Helloooo in there

A rainy evening at the lovely tennis courts my family and I love to play at

I’d say I’m at a pretty weird point in my life.

I graduated from college, I’ve moved back home, I’m in love, I went to Texas, I picked up rock climbing, I fed some street cats, I got mono for three weeks, I got better, I started my job, I broke my foot (the latter four happening in a month’s time), and that leaves us with the present.

I never really understood when people say they feel “lost” in their 20s. I thought I had it all figured out — graduate, get a well paying job in software engineering for a good company, work for a few years, quit my job and travel the world, then dedicate the rest of my life to animal conservation and to helping the planet. Sounds so simple on paper! Yet today, I’m so lost that I find myself unable to do many of my mundane day-to-day tasks unaided (trying to walk without crutches has been an unforgiving endeavor.
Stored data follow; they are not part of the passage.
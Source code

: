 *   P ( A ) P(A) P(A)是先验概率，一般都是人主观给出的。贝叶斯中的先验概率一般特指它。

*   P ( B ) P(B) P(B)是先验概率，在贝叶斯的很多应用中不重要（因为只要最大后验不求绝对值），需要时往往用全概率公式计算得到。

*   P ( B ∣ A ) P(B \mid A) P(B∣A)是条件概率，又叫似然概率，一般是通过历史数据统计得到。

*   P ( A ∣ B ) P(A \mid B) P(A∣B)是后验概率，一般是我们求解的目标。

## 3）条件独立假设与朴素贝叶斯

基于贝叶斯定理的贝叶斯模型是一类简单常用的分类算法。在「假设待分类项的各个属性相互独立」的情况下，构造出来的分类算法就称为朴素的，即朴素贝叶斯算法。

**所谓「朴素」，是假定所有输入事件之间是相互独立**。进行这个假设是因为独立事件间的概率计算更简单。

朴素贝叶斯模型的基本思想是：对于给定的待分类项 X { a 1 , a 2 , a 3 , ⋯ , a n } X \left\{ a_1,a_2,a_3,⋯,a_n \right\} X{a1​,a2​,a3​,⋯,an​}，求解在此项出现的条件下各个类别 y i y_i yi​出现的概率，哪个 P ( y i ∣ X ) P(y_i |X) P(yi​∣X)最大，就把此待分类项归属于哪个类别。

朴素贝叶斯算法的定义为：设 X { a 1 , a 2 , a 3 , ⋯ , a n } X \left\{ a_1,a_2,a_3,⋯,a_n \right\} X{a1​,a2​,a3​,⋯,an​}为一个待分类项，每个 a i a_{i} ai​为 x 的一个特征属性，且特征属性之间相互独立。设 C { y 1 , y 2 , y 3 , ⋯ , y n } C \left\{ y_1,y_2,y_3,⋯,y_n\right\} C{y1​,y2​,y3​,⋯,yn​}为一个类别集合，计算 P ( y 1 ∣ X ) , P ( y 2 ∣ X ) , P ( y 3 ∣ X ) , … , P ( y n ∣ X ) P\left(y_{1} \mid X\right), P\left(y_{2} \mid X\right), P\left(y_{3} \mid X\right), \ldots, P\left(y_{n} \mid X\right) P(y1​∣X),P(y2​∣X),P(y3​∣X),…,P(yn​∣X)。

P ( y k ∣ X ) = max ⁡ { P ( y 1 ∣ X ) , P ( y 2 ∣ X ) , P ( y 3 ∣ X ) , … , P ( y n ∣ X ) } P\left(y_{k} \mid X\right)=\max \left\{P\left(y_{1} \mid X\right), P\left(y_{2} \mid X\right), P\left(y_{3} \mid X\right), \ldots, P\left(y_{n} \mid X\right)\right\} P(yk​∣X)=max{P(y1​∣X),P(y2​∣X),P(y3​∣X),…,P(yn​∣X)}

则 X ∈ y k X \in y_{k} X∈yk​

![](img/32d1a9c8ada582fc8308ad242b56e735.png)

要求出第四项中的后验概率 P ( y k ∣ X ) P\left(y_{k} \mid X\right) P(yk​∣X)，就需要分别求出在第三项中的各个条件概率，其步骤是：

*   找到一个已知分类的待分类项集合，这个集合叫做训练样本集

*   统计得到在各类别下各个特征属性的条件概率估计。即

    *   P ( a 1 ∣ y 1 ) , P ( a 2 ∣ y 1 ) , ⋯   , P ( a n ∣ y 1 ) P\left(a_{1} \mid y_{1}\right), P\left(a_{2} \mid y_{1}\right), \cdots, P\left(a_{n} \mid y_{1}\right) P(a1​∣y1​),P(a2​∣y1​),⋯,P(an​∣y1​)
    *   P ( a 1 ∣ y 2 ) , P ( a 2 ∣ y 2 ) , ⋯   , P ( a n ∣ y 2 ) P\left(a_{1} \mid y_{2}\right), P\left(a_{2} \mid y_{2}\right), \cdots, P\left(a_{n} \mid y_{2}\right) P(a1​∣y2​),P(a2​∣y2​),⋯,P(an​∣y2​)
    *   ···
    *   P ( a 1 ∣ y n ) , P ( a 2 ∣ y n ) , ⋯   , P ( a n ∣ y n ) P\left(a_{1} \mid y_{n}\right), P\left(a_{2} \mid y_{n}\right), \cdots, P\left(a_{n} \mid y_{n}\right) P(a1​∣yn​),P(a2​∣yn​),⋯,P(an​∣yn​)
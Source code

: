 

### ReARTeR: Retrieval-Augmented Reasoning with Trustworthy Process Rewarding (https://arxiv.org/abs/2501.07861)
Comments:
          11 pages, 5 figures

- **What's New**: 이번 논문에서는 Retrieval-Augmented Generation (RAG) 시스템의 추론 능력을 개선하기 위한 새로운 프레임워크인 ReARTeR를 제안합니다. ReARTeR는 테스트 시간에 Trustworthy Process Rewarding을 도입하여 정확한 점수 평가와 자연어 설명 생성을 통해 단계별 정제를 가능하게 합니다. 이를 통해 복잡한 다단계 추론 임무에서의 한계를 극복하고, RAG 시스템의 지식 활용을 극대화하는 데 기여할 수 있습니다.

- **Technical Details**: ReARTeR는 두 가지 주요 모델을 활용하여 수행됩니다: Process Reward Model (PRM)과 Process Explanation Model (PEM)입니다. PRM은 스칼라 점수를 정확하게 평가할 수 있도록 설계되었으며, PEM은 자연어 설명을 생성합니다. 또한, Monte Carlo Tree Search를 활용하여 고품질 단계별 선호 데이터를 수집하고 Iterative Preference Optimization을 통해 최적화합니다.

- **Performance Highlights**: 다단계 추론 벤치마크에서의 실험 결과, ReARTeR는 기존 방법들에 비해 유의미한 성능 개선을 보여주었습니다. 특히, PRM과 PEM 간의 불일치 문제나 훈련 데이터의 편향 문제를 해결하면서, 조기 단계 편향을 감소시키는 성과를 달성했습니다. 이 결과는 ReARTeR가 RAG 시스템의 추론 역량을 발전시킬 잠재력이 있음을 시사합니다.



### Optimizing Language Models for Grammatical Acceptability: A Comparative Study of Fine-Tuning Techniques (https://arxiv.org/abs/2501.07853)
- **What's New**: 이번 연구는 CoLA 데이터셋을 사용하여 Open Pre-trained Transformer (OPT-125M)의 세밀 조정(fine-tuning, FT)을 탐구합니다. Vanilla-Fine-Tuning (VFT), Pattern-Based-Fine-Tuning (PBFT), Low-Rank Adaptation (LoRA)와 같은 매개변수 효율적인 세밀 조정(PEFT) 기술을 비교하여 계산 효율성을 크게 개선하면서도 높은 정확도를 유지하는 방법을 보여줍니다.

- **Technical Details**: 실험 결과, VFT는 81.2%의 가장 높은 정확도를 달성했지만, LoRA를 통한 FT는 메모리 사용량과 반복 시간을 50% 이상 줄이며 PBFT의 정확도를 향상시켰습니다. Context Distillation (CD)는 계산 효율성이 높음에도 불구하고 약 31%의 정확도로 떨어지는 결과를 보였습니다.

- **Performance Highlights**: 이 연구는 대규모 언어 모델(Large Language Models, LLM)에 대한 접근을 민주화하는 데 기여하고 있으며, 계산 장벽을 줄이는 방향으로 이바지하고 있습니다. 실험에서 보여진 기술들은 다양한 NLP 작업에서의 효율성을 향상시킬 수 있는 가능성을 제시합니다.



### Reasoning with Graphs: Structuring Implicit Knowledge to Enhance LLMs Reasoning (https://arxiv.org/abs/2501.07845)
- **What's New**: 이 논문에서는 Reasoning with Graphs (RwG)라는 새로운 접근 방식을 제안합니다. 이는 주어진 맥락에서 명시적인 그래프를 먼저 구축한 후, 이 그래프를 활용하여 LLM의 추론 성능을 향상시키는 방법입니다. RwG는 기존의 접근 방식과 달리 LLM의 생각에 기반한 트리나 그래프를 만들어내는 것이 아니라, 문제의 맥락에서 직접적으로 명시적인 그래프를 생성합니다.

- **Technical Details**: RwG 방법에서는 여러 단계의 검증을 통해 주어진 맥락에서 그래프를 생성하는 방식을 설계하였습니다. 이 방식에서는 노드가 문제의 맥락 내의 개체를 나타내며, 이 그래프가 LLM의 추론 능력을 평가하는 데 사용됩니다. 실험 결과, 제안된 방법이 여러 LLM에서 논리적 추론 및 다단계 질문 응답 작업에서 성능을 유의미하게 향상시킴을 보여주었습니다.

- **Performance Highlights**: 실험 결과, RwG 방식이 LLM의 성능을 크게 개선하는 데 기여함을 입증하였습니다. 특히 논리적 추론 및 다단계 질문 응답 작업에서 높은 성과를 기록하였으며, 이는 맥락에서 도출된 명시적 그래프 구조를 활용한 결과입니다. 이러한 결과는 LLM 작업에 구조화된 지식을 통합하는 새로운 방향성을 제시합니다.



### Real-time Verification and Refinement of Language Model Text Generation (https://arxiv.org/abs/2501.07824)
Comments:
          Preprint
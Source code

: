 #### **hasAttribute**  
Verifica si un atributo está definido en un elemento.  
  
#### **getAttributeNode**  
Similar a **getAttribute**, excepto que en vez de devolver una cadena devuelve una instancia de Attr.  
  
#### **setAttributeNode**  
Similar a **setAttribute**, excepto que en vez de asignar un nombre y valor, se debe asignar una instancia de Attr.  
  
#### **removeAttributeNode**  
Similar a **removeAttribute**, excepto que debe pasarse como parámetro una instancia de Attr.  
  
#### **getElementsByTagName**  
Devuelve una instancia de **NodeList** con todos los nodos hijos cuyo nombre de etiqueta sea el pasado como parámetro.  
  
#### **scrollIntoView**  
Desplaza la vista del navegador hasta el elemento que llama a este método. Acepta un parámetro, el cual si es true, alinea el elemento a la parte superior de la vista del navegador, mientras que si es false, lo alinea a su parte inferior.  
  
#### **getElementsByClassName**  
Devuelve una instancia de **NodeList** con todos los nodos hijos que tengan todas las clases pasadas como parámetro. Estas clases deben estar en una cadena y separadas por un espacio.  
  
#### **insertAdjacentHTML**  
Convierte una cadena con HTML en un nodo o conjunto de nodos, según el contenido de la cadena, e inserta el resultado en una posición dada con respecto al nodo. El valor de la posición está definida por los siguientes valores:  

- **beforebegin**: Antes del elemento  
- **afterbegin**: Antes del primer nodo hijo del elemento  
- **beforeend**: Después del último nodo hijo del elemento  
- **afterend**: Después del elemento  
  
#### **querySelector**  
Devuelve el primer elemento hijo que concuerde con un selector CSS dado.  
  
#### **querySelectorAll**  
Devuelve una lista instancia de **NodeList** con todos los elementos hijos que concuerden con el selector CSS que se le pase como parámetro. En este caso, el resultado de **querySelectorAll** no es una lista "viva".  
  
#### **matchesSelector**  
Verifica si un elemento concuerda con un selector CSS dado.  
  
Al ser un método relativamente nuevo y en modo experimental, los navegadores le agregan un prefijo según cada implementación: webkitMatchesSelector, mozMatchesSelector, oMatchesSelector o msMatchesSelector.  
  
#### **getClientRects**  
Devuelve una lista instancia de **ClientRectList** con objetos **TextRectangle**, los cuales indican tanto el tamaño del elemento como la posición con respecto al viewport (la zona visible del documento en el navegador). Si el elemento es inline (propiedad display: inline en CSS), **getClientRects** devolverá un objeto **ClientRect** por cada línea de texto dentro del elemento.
Stupid 5th metatarsal -_-. Yeah, I know what that is now). I bicker with my family, I sit in bed for most of the day, I feel fed up with the hand I was dealt.

Queue that one part in Last Call by Kanye

I know I’m probably writing into the void, but if you’re reading this and feel similarly lost, I get it. I too feel like a lost little lamb. Being sick and being injured leave you with a lot of free time on your hands. And if you’ve got a mind that loves to wander like I do, you start to think about the sh!t you haven’t dug up in yeaaaars.

I’m talking rethinking if my passions are even worth pursuing. Are they really my life’s purpose? Or am I going to find myself stuck behind a computer screen for the rest of my life, writing meaningless code that doesn’t truly help anything or anyone? Am I going to achieve any of the things I’ve always wanted for myself? When will I move out n on n see the world?

I don’t have the answers to any of these questions. And there’s no point to have them rampantly perplex my brain. However, now you have caught a teeny tiny glimpse into the inner workings of my noggin and perhaps have a better picture of who the hell is writing all this crap.

I was told by my therapist today that there are two mentalities that I can choose to adopt; one being that of gratitude, even in life’s nastiest moments, and the other being the no-BS, take-no-prisoners Mamba mentality. I settled for a healthy mix of both. We’ll see where that gets me.